‘Perhaps to conceal some deformity, poor gentleman!’ said Pierre, ‘or perhaps he has the dance of St. Vitus. Your Royal Highness will find he plays well.’
‘Ask him to come in, then,’ she said, ‘and ask three others; we are short to-night.’
Pierre hurried into the other room to do her bidding, and a moment afterwards returned with the desired number. It was considered a sort of brevet rank among card-players to join the Princess’s table, and her requests were always eagerly obeyed. Last of the four came the Black Domino, and as the Princess bowed to him, ‘Your Royal Highness will be so kind as to excuse my domino,’ he said; ‘it is a practice of mine to wear it.’
‘And gloves?’ asked the Princess, with interest.
‘No, madam; I have my hands under control,’ he replied.
‘That is odd,’ said she. ‘My face I have under control, you shall see, but occasionally I have to wear gloves.’
Princess Aline was not gifted by nature with the best of temper, and for the first hour she had certainly the worst of luck. Eight times she betted limit stakes on the second half-dozen—no mean form of play—and seven times she lost. The limit was one hundred napoleons, and the seven rolls were expensive. At the end of the seventh she lost her temper as well as her stake, and in a spasm of irony quite ineffectual against inanimate objects she laid two sous with much asperity on the same half-dozen, although the lowest stake was understood to be a napoleon; but her bet was addressed, not to the company, but to the offending marble. This time, of course, she won, and in a fit of rage she hurled the innocuous penny-piece which Pierre had hastily fished out of his pocket on to the floor.
The Black Domino, who was seated next her, pushed back his chair, and picked it up for her.
‘I think this slipped from the hand of your Serene Highness,’ he said gravely, and with such suavity and seriousness of tone that none thought to laugh.
The Princess meantime, as she so often was accustomed to do when beginning a night’s play, trifled and coquetted with Luck, to see in what mood the goddess was, as some gourmet who is ordering his dinner will sit over the choice of dishes with an olive or a glass of bitters, testing the quality and leanings of his appetite.
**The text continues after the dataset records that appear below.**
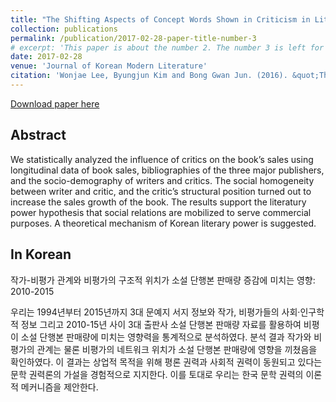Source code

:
 ```yaml
---
title: "The Shifting Aspects of Concept Words Shown in Criticism in Literature Magazines, 1995～2015"
collection: publications
permalink: /publication/2017-02-28-paper-title-number-3
# excerpt: 'This paper is about the number 2. The number 3 is left for future work.'
date: 2017-02-28
venue: 'Journal of Korean Modern Literature'
citation: 'Wonjae Lee, Byungjun Kim and Bong Gwan Jun. (2016). &quot;The Shifting Aspects of Concept Words Shown in Criticism in Literature Magazines, 1995～2015.&quot; <i>Journal of Korean Modern Literature</i>. 48.'
---
```

[Download paper here](http://byungjunkim.github.io/files/paper3.pdf)

## Abstract
We statistically analyzed the influence of critics on the book’s sales using longitudinal data of book sales, bibliographies of the three major publishers, and the socio-demography of writers and critics. The social homogeneity between writer and critic, and the critic’s structural position turned out to increase the sales growth of the book. The results support the literatury power hypothesis that social relations are mobilized to serve commercial purposes. A theoretical mechanism of Korean literary power is suggested.

## In Korean
작가-비평가 관계와 비평가의 구조적 위치가 소설 단행본 판매량 증감에 미치는 영향: 2010-2015

우리는 1994년부터 2015년까지 3대 문예지 서지 정보와 작가, 비평가들의 사회‧인구학적 정보 그리고 2010-15년 사이 3대 출판사 소설 단행본 판매량 자료를 활용하여 비평이 소설 단행본 판매량에 미치는 영향력을 통계적으로 분석하였다. 분석 결과 작가와 비평가의 관계는 물론 비평가의 네트워크 위치가 소설 단행본 판매량에 영향을 끼쳤음을 확인하였다. 이 결과는 상업적 목적을 위해 평론 권력과 사회적 권력이 동원되고 있다는 문학 권력론의 가설을 경험적으로 지지한다. 이를 토대로 우리는 한국 문학 권력의 이론적 메커니즘을 제안한다.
She bet a napoleon or two on a single number once or twice, and lost; she bet on a few half-dozens, and lost also; she even bet occasionally on the colour, but Luck seemed to have turned its back on her. These insignificant triflings gave her time to observe the Black Domino, and before long her candour told her that Luck had been right to leave her. If she was, as Pierre said, the Queen of Monte Carlo, here indeed was the King. The domino, of course, concealed his face; but, even as Pierre had said, his hands might have been of ice. He seemed to stake nothing lower than the limit, and he never staked on more than a half-dozen. Once, when he had bet on a single number, she noticed he had just lit a match for his cigarette, and his hand was half raised, the elbow off the table, when the marble, as sometimes happens, after some few wild dashes backwards and forwards, began to slow down very suddenly. Watching it, he forgot to light his cigarette, and though his arm was unsupported, she saw his white fingers cut like a cameo across his black coat, and the edge never wavered. She grew so interested in watching him that more than once she forgot to stake on a roll, to the extreme amazement of all present, including herself.